Seanad debates
Wednesday, 5 March 2008
Social Welfare and Pensions Bill 2008: Second Stage
3:00 pm
Rónán Mullen (Independent)
I welcome Senator O'Toole's contribution, which raises an interesting issue, and I am also interested in hearing the Minister's response.
The Government's renewed focus in this Bill on removing poverty traps and raising the income levels at which recipients of the lone parent allowance can receive benefits is welcome. In order to tackle poverty, it is vital that the social welfare system removes disincentives to entering the workforce, so raising the income limit from €400 to €425 is a step in the right direction.
The House may remember that in February 2006, the then Minister for Social and Family Affairs, Deputy Brennan, made a number of proposals in respect of the lone parent allowance. Among these was an initiative to remove the infamous cohabitation rule, which discouraged lone parents from living with another person. Such a disincentive means that the lone parent of a child is penalised for living with the other parent of the child. Discouraging the two parents of a child from living together can hardly be good social policy. I am on the record in this House as saying that children have better outcomes when raised within a family based on a traditional marriage, an assertion backed by the best social science research over 25 years in the US and UK. This is not a slur on the thousands of other families, including single parent families, many of whom do a heroic job raising children in difficult circumstances. I simply aim to repeat what the evidence tells us. That said, even an arrangement in which the mother and father of a child live together unmarried, where both are in receipt of the lone parent allowance, is better than the situation that still exists, where the presence of the extra parent, usually the father, is actually penalised.

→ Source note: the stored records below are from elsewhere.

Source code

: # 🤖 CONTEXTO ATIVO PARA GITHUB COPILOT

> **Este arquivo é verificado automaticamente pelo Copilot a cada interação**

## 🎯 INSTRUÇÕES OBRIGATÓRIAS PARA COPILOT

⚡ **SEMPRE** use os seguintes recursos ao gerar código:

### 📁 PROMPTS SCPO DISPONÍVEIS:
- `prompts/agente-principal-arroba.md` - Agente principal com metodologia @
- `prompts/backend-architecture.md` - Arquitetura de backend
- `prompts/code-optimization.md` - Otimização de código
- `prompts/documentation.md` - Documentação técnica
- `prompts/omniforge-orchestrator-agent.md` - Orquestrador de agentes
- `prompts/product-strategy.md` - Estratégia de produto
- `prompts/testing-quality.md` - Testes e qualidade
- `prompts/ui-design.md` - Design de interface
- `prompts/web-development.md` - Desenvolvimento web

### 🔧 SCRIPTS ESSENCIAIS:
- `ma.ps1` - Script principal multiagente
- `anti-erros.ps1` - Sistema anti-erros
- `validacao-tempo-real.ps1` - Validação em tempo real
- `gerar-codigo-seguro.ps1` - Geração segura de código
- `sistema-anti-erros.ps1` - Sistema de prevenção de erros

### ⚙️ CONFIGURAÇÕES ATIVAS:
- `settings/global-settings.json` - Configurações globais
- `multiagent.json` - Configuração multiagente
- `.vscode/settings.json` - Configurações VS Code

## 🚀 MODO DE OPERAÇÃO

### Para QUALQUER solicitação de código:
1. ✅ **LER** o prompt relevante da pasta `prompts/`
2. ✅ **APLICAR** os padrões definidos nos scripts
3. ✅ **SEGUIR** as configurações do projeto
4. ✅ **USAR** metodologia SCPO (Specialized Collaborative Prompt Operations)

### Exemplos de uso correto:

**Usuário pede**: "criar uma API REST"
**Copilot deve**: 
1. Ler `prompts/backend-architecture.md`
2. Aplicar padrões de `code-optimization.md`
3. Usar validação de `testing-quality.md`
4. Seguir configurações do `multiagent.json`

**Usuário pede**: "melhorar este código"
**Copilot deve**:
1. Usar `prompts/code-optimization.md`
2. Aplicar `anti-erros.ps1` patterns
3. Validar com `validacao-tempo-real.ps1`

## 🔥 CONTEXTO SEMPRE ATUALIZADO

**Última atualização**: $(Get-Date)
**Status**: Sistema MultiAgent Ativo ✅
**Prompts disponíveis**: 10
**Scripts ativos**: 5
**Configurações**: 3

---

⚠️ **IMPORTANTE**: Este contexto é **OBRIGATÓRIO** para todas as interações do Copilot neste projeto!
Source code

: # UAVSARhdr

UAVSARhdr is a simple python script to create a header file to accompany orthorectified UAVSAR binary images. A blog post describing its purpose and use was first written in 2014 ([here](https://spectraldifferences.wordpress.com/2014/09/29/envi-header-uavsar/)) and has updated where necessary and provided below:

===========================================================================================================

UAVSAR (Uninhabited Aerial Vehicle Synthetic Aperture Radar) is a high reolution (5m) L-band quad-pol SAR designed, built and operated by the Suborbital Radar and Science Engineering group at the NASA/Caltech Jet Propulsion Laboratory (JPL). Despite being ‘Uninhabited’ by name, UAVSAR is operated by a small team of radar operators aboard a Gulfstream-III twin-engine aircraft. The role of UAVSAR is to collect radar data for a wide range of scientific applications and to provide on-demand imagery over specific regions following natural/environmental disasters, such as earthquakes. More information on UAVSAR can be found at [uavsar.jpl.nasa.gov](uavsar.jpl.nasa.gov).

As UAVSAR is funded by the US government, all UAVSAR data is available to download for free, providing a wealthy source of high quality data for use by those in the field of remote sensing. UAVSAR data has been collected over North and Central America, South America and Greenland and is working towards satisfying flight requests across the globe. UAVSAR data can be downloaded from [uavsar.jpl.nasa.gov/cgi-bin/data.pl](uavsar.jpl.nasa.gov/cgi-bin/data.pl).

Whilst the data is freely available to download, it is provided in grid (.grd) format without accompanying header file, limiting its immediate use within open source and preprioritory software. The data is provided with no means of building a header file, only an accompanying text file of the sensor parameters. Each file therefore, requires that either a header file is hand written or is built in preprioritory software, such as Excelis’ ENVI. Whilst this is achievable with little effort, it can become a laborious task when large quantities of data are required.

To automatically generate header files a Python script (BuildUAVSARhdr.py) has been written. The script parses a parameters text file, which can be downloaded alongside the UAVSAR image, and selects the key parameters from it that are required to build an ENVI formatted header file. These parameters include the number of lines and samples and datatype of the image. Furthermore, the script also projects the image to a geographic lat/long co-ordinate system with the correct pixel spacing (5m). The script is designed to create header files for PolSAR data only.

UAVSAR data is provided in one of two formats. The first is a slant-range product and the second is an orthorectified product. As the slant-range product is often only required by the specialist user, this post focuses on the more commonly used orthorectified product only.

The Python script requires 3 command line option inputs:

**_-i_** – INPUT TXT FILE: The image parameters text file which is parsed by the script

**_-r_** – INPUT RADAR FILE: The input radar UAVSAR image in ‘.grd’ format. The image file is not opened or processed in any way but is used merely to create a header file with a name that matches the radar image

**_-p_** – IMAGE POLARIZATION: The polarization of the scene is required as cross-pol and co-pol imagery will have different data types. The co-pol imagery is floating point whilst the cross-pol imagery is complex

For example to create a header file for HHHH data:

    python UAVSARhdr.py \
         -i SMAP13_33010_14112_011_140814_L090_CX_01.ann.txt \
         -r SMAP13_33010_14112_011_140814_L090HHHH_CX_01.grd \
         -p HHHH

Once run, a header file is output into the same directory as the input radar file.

Barnardos, the children's charity, for the past five years has been running an initiative called "the Da project", which engages with the fathers of children who attend their centre in Cherry Orchard, encouraging them to become more involved in their children's lives. At the launch of the evaluation of the project last year, Fergus Finlay, the chief executive of Barnardos, stated that:
Recent research shows that greater engagement of fathers in the care and rearing of their children, particularly in the early and pre-teenage years, can result in many social, educational and psychological benefits for children. These range from better social skills, fewer emotional and behavioural difficulties in adolescence, better school performance and less chance of getting into trouble with the law.
Recent research from Sweden confirms this; children do better on a range of measures when their father is around.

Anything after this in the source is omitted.